Spaß am Töten führten zur Ausrottung der amerikanischen Wandertaube und des  Riesenalks. Vieles ging durch Unverstand und Fahrlässigkeit zugrunde und auch heute noch tragen viele unserer Zeitgenossen ihren Anteil zu solcher Vernichtung bei – durch Entzug oder Einengung des Lebensraumes und der Wanderungsmöglichkeiten, Trockenlegungen bis hin zur Vernichtung der Regenwälder.

Mühsam werden heute, mit dem Einsatz bedeutender finanzieller Mittel, Arbeitsleistung und Logistik, Tiere in Habitate wieder eingebürgert, in denen sie aus Unverstand oder Profitgier ausgerottet wurden. Man schätzt, dass der Einfluss des Menschen und seiner Aktivitäten trotzdem zur allmählichen Ausrottung weiterer tausender Tier‑ und Pflanzenarten führen wird.
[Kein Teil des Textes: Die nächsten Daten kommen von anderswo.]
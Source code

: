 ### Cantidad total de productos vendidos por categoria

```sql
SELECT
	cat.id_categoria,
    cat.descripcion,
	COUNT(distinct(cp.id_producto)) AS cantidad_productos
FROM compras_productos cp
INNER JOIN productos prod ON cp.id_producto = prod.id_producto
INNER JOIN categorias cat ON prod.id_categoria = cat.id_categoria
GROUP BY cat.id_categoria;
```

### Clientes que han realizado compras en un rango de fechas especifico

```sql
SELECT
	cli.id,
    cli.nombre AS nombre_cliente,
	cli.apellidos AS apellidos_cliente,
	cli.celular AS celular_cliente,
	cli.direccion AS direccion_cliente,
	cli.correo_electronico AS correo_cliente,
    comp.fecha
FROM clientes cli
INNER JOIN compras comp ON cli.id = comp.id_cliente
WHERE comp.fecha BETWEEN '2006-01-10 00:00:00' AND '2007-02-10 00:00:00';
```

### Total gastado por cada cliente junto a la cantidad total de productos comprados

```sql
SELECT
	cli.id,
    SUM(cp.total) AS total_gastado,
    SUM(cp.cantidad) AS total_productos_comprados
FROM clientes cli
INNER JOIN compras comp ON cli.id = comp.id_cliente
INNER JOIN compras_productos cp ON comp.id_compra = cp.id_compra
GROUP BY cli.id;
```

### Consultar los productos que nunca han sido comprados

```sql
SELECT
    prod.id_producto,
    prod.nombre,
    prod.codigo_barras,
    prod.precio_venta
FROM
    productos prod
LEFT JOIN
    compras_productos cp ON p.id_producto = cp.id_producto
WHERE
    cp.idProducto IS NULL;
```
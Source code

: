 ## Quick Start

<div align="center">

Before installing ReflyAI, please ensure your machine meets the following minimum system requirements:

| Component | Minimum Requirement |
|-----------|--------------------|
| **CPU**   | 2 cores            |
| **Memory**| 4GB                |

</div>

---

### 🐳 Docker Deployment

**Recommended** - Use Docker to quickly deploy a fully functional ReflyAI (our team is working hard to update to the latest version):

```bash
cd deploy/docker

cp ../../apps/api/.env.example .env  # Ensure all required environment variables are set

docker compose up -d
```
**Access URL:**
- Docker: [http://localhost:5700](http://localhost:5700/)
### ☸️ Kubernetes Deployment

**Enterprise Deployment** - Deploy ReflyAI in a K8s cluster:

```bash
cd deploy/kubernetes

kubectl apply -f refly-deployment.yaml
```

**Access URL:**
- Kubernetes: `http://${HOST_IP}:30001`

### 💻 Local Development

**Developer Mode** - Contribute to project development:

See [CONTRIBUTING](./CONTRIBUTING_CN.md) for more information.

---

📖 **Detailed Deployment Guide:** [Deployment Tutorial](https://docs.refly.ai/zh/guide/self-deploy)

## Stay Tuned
Wie schon erwähnt, ist unsere Welt das Produkt einer Million Jahre dauernden Ent­wicklung. Noch vor nicht allzu langer Zeit unterlag selbst der Mensch, der heute nahezu unbeschränk­te Macht über die Natur erlangt hat, ihren Kontrollgesetzen, den Krankheiten, Seuchen und Hungersnöten. Es ist an der Zeit, dass der ‚intelligente Mensch‘ nun auch zum verantwortungsbewussten Menschen wird und seine Fähigkeiten zur Erhaltung des noch Vorhandenen nutzt.  Naturschutz kann daher nicht nur Aufgabe einiger weniger sein. Es geht um den Lebensraum und die Lebensqualität aller. Wir leben in und mit der Natur, daher sollte jeder Einzelne mit­denken und sich mitverantwortlich fühlen. Wir helfen uns selbst, wenn wir unsere Natur schüt­zen und sorgen dafür, dass unsere Nachkommen auch noch eine lebens‑ und liebenswerte Hei­mat vorfinden, mit all ihrer Vielfalt und Schönheit.

Die Menschen im Alltäglichen, für das Kleine, Unscheinbare, scheinbar Unwesentliche am Rande unseres Weges zu aktivieren, sieht die Niederösterreichische Berg- und Naturwacht ihre vornehmste Aufgabe.